(Material provided begins)

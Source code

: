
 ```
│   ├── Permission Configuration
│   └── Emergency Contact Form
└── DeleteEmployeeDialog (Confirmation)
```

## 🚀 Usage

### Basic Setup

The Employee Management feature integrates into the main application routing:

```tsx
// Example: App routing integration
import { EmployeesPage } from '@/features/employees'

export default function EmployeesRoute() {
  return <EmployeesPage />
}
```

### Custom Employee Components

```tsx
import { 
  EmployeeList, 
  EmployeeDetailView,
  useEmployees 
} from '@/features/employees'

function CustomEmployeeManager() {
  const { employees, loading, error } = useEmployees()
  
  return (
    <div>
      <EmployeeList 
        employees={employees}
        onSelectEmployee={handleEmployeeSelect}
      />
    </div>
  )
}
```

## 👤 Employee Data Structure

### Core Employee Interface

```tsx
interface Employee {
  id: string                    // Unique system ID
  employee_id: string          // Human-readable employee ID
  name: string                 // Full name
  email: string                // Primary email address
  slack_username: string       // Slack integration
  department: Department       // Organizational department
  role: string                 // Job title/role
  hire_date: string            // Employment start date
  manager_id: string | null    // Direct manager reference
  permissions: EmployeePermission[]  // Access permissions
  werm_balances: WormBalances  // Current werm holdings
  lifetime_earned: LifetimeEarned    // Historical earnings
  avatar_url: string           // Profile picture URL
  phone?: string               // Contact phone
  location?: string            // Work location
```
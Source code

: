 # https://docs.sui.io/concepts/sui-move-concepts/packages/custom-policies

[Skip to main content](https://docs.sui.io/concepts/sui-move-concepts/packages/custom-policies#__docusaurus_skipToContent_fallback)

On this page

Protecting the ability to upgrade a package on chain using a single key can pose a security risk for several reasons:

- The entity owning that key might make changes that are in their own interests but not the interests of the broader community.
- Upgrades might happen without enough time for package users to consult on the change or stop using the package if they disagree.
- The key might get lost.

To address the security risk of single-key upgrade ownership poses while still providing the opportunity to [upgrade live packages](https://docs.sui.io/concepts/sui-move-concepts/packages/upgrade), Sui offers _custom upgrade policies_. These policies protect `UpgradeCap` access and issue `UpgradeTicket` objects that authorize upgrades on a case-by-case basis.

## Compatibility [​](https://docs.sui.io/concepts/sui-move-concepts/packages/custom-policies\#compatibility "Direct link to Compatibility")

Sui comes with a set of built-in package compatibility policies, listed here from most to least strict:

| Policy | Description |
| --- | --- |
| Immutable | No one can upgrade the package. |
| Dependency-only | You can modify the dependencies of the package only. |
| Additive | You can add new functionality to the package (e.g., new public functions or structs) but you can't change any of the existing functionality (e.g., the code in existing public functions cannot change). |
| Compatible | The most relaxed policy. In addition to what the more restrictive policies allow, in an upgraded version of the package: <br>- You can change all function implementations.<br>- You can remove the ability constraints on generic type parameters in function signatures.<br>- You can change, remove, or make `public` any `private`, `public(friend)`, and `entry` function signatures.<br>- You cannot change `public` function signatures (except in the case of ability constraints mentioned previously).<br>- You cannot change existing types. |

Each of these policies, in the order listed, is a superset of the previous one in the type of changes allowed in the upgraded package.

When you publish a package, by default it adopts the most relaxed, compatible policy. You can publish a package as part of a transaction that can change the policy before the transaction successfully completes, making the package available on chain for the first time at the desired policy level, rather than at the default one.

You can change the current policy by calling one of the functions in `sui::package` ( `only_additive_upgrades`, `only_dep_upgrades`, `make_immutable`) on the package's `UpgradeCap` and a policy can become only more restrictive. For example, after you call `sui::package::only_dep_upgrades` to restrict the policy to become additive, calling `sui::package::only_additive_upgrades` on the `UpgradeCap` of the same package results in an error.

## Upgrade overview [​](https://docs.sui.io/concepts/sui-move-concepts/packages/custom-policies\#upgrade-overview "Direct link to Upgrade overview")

(Material provided ends)

Assignment ->
In the listing above, find the line containing "Policy | Description |" and the line containing "package only. |", then quote both, plus every line between them, exactly as written.

Response box ->
| Policy | Description |
| --- | --- |
| Immutable | No one can upgrade the package. |
| Dependency-only | You can modify the dependencies of the package only. |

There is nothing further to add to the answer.